Take binoculars and a camera. Great photos are possible because the elk sometimes graze right beside the roadway in the park. The closest place from Pigeon Forge and Gatlinburg to view the Elk in the Great Smoky Mountains is at the Oconaluftee Visitor Center and Mountain Farm Museum. Just follow Newfound gap Road (Hwy 441) towards Cherokee North Carolina. The Oconaluftee Visitor Center and Mountain Farm Museum is located at the bottom of the mountain just before you reach Cherokee.
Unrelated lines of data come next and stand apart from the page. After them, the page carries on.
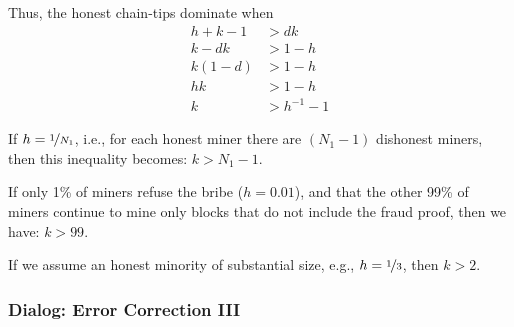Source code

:Thus, the honest chain-tips dominate when
\begin{align*}
    h + k - 1 &> dk \\
    k - dk &> 1 - h \\
    k(1 - d) &> 1-h \\
    h k &> 1-h \\
    k &> h^{-1} - 1
\end{align*}

If $h = \nicefrac{1}{N_1}$, i.e., for each honest miner there are $(N_1 - 1)$ dishonest miners, then this inequality becomes: $k > N_1 - 1$.

If only 1\% of miners refuse the bribe ($h = 0.01$), and that the other 99\% of miners continue to mine only blocks that do not include the fraud proof, then we have: $k > 99$.

If we assume an honest minority of substantial size, e.g., $h = \nicefrac{1}{3}$, then $k > 2$.



%

\subsubsection{Dialog: Error Correction III}



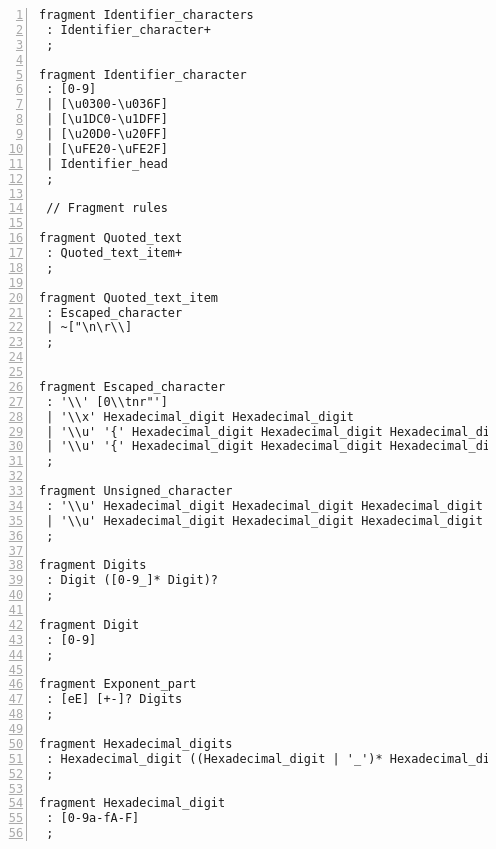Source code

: \begin{lstlisting}[numbers=left,basicstyle=\ttfamily\scriptsize]
fragment Identifier_characters
 : Identifier_character+
 ;

fragment Identifier_character
 : [0-9]
 | [\u0300-\u036F]
 | [\u1DC0-\u1DFF]
 | [\u20D0-\u20FF]
 | [\uFE20-\uFE2F]
 | Identifier_head
 ;

 // Fragment rules

fragment Quoted_text
 : Quoted_text_item+
 ;

fragment Quoted_text_item
 : Escaped_character
 | ~["\n\r\\]
 ;
    

fragment Escaped_character
 : '\\' [0\\tnr"']
 | '\\x' Hexadecimal_digit Hexadecimal_digit
 | '\\u' '{' Hexadecimal_digit Hexadecimal_digit Hexadecimal_digit Hexadecimal_digit '}'
 | '\\u' '{' Hexadecimal_digit Hexadecimal_digit Hexadecimal_digit Hexadecimal_digit Hexadecimal_digit Hexadecimal_digit Hexadecimal_digit Hexadecimal_digit '}'
 ;

fragment Unsigned_character
 : '\\u' Hexadecimal_digit Hexadecimal_digit Hexadecimal_digit Hexadecimal_digit
 | '\\u' Hexadecimal_digit Hexadecimal_digit Hexadecimal_digit Hexadecimal_digit  Hexadecimal_digit Hexadecimal_digit Hexadecimal_digit Hexadecimal_digit
 ;

fragment Digits
 : Digit ([0-9_]* Digit)?
 ;

fragment Digit
 : [0-9]
 ;

fragment Exponent_part
 : [eE] [+-]? Digits
 ;

fragment Hexadecimal_digits
 : Hexadecimal_digit ((Hexadecimal_digit | '_')* Hexadecimal_digit)?
 ;

fragment Hexadecimal_digit
 : [0-9a-fA-F]
 ;
\end{lstlisting}


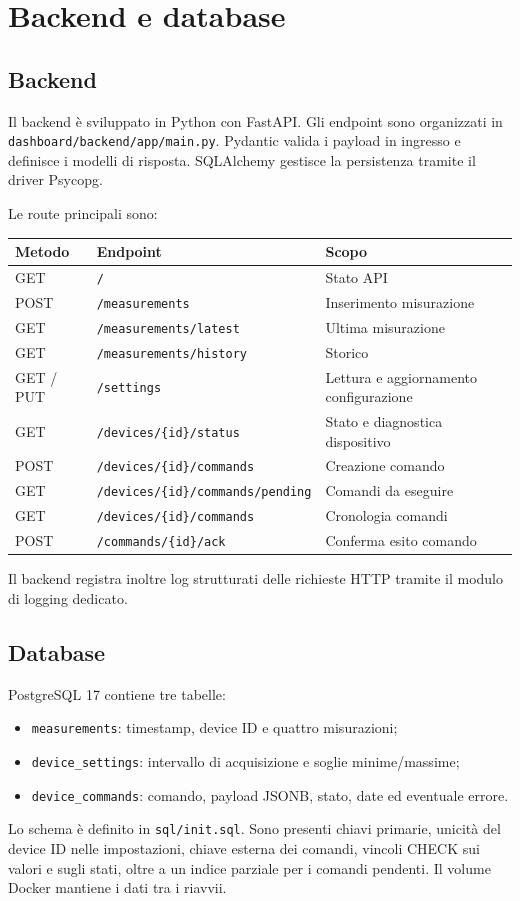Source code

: \chapter{Backend e database}

\section{Backend}
Il backend è sviluppato in Python con FastAPI. Gli endpoint sono organizzati in \texttt{dashboard/backend/app/main.py}. Pydantic valida i payload in ingresso e definisce i modelli di risposta. SQLAlchemy gestisce la persistenza tramite il driver Psycopg.

Le route principali sono:
\begin{longtable}{p{}p{}p{}}
\toprule
\textbf{Metodo} & \textbf{Endpoint} & \textbf{Scopo}\\
\midrule
GET & \texttt{/} & Stato API\\
POST & \texttt{/measurements} & Inserimento misurazione\\
GET & \texttt{/measurements/latest} & Ultima misurazione\\
GET & \texttt{/measurements/history} & Storico\\
GET / PUT & \texttt{/settings} & Lettura e aggiornamento configurazione\\
GET & \texttt{/devices/\{id\}/status} & Stato e diagnostica dispositivo\\
POST & \texttt{/devices/\{id\}/commands} & Creazione comando\\
GET & \texttt{/devices/\{id\}/commands/pending} & Comandi da eseguire\\
GET & \texttt{/devices/\{id\}/commands} & Cronologia comandi\\
POST & \texttt{/commands/\{id\}/ack} & Conferma esito comando\\
\bottomrule
\end{longtable}

Il backend registra inoltre log strutturati delle richieste HTTP tramite il modulo di logging dedicato.

\section{Database}
PostgreSQL 17 contiene tre tabelle:
\begin{itemize}
    \item \texttt{measurements}: timestamp, device ID e quattro misurazioni;
    \item \texttt{device\_settings}: intervallo di acquisizione e soglie minime/massime;
    \item \texttt{device\_commands}: comando, payload JSONB, stato, date ed eventuale errore.
\end{itemize}

Lo schema è definito in \texttt{sql/init.sql}. Sono presenti chiavi primarie, unicità del device ID nelle impostazioni, chiave esterna dei comandi, vincoli CHECK sui valori e sugli stati, oltre a un indice parziale per i comandi pendenti. Il volume Docker mantiene i dati tra i riavvii.
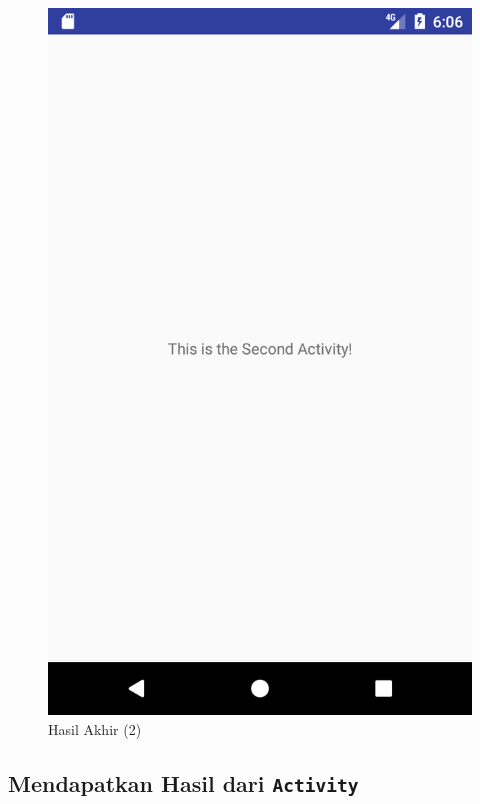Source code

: \documentclass{scrartcl}
\begin{document}
\begin{enumerate}
\begin{figure}[htbp]
\begin{minipage}{.5\textwidth}
		\includegraphics[width=0.7\linewidth]{Screenshot_1496833588}
		\caption{Hasil Akhir (2)}
		\label{fig:screenshot_1496833588}
	\end{minipage}
	\end{figure}
	
\end{enumerate}

\subsection{Mendapatkan Hasil dari \texttt{Activity}}
\end{document}
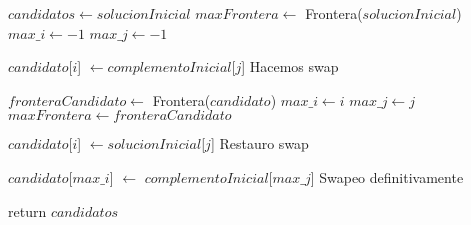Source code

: \begin{algorithm}[H]
\begin{algorithmic}

    \State $candidatos \gets solucionInicial$
    \State $maxFrontera \gets$ Frontera($solucionInicial$)
    \State $max\_i \gets -1$
    \State $max\_j \gets -1$

    \For{$i \in [0..|solucionInicial|)$}
        \For{$j \in [0..|complementoInicial|)$}

            \State $candidato$[$i$] $\gets complementoInicial$[$j$] \Comment Hacemos swap

                \State $fronteraCandidato \gets$ Frontera($candidato$)
                    \State $max\_i \gets i$
                    \State $max\_j \gets j$
                    \State $maxFrontera \gets fronteraCandidato$
                \EndIf
            \EndIf

            \State $candidato$[$i$] $\gets solucionInicial$[$j$] \Comment Restauro swap
        \EndFor
    \EndFor

        \State $candidato$[$max\_i$] $\gets$ $complementoInicial$[$max\_j$] \Comment Swapeo definitivamente
    \EndIf

    \State return $candidatos$

\EndFunction
\end{algorithmic}
\end{algorithm}



\begin{algorithm}[H]
\begin{algorithmic}


\EndFunction
\end{algorithmic}
\end{algorithm}


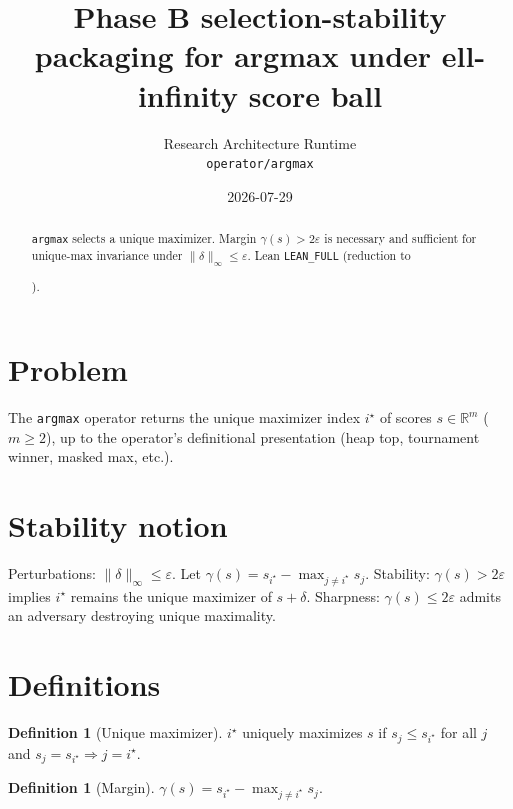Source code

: \documentclass[12pt]{article}
\title{Phase B selection-stability packaging for argmax under ell-infinity score ball}
\author{Research Architecture Runtime\\[0.25em]
{\normalsize\texttt{operator/argmax}}}
\date{2026-07-29}
\theoremstyle{plain}
\theoremstyle{definition}
\newtheorem{definition}[theorem]{Definition}
\theoremstyle{remark}
\newcommand{\leanpath}[1]{%
  {\raggedright\urlstyle{tt}\path{#1}}}
\begin{document}
\maketitle

\begin{abstract}
\texttt{argmax} selects a unique maximizer. Margin $\gamma(s)>2\varepsilon$ is necessary and sufficient for unique-max invariance under $\|\delta\|_\infty\le\varepsilon$. Lean \texttt{LEAN\_FULL} (reduction to \leanpath{Argmax.Margin}).
\end{abstract}

\noindent
\begin{center}
\end{center}
\vspace{0.6em}

\section{Problem}
{\raggedright\sloppy
The \texttt{argmax} operator returns the unique maximizer index $i^\star$ of scores $s\in\mathbb{R}^m$ ($m\ge 2$), up to the operator's definitional presentation (heap top, tournament winner, masked max, etc.).
\par}

\section{Stability notion}
Perturbations: $\|\delta\|_\infty\le\varepsilon$. Let $\gamma(s)=s_{i^\star}-\max_{j\neq i^\star}s_j$. Stability: $\gamma(s)>2\varepsilon$ implies $i^\star$ remains the unique maximizer of $s+\delta$. Sharpness: $\gamma(s)\le 2\varepsilon$ admits an adversary destroying unique maximality.

\section{Definitions}
\begin{definition}[Unique maximizer]
$i^\star$ uniquely maximizes $s$ if $s_j\le s_{i^\star}$ for all $j$ and $s_j=s_{i^\star}\Rightarrow j=i^\star$.
\end{definition}
\begin{definition}[Margin]
$\gamma(s)=s_{i^\star}-\max_{j\neq i^\star}s_j$.\end{definition}
\end{document}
Another great place to view the elk in the Smokies is Cataloochee. This is where the elk were re-introduced to the Great Smoky Mountains National Park. The most direct route is to take Cove Creek Road, which is partially graveled. From interstate I-40, exit at North Carolina exit #20 (Maggie Valley – Waynesville) and travel 0.2 miles on route 276. Turn right onto Cove Creek Road and follow the signs. It is 11 miles into the Cataloochee Valley.
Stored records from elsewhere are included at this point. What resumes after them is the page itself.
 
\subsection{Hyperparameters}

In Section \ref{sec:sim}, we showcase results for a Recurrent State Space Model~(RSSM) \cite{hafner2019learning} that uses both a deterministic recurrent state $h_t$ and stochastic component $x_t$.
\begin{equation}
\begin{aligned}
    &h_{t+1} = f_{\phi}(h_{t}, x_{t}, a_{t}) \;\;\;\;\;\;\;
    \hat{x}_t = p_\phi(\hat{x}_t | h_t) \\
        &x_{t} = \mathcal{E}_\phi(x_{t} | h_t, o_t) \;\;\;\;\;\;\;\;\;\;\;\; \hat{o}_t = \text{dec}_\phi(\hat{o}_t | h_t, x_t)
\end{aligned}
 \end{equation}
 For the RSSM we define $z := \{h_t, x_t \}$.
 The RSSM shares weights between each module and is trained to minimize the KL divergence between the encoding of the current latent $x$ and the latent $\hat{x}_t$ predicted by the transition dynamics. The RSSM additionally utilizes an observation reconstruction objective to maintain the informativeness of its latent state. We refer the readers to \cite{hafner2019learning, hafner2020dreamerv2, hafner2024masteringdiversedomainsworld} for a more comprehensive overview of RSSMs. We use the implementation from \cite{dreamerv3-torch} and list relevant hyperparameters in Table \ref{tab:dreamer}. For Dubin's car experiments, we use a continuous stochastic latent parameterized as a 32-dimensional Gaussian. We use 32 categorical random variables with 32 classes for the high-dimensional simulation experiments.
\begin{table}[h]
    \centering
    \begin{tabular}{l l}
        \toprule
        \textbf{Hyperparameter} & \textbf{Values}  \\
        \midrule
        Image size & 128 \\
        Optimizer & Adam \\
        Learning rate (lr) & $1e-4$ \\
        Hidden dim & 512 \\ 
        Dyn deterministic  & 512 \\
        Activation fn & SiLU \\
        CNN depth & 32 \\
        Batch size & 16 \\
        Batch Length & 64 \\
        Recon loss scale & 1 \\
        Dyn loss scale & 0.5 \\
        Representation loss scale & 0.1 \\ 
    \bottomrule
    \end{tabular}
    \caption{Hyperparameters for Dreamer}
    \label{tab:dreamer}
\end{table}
A more scenic route, but is not recommended for RVs, is to take a long winding road, route 32, from Cosby, TN to the Tennessee - North Carolina state border. Here the road becomes gravel. It twists and winds into Cataloochee. (This route is not recommended if your passengers are prone to car sickness.)
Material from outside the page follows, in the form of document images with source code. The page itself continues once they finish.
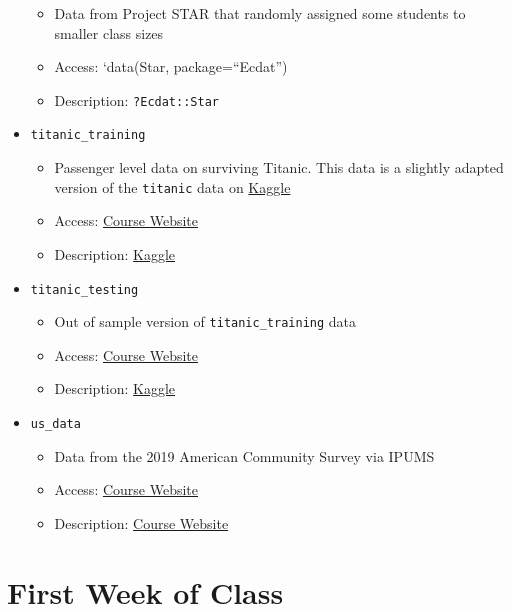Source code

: \documentclass[
  letterpaper,
  DIV=11,
  numbers=noendperiod]{scrreprt}
\begin{document}
\begin{itemize}
  \begin{itemize}
  \item
    Data from Project STAR that randomly assigned some students to
    smaller class sizes
  \item
    Access: `data(Star, package=``Ecdat'')
  \item
    Description: \texttt{?Ecdat::Star}
  \end{itemize}
\item
  \texttt{titanic\_training}

  \begin{itemize}
  \item
    Passenger level data on surviving Titanic. This data is a slightly
    adapted version of the \texttt{titanic} data on
    \href{https://www.kaggle.com/c/titanic}{Kaggle}
  \item
    Access:
    \href{http://bcallaway11.github.io/Courses/ECON_4750_Fall_2023/}{Course
    Website}
  \item
    Description: \href{https://www.kaggle.com/c/titanic/data}{Kaggle}
  \end{itemize}
\item
  \texttt{titanic\_testing}

  \begin{itemize}
  \item
    Out of sample version of \texttt{titanic\_training} data
  \item
    Access:
    \href{http://bcallaway11.github.io/Courses/ECON_4750_Fall_2023/}{Course
    Website}
  \item
    Description: \href{https://www.kaggle.com/c/titanic/data}{Kaggle}
  \end{itemize}
\item
  \texttt{us\_data}

  \begin{itemize}
  \item
    Data from the 2019 American Community Survey via IPUMS
  \item
    Access:
    \href{http://bcallaway11.github.io/Courses/ECON_4750_Fall_2023/}{Course
    Website}
  \item
    Description:
    \href{http://bcallaway11.github.io/Courses/ECON_4750_Fall_2023/}{Course
    Website}
  \end{itemize}
\end{itemize}

\section{First Week of Class}\label{first-week-of-class}
\end{document}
Adult males weigh an average of 650 pounds, while cows average 500 pounds. Adults are seven to ten feet in length and stand four and a half to five feet tall at the shoulder. Adult males have antlers that may reach a width of five feet.
Elk can grow larger than the park's black bears and can be extremely dangerous. Females with calves will charge people to defend their young and the males may perceive people as challengers and charge. Never touch or move elk calves even if they appear to be orphaned.The use of lures, elk bugles, and other wildlife calls are illegal inside the park. It is also illegal to remove elk antlers or other elk parts from the park. Never feed elk or other wildlife or bait them in for close observation. Feeding park wildlife is strictly forbidden by law and almost always leads to the animal's demise. It also increases danger to other park visitors.
The laws protecting park wildlife are contained in the Code of Federal Regulations. It states, “Willfully approaching within 50 yards (150 feet), or any distance that disturbs or displaces bear or elk is prohibited." In addition, feeding, touching, teasing, frightening, or intentionally disturbing wildlife is prohibited.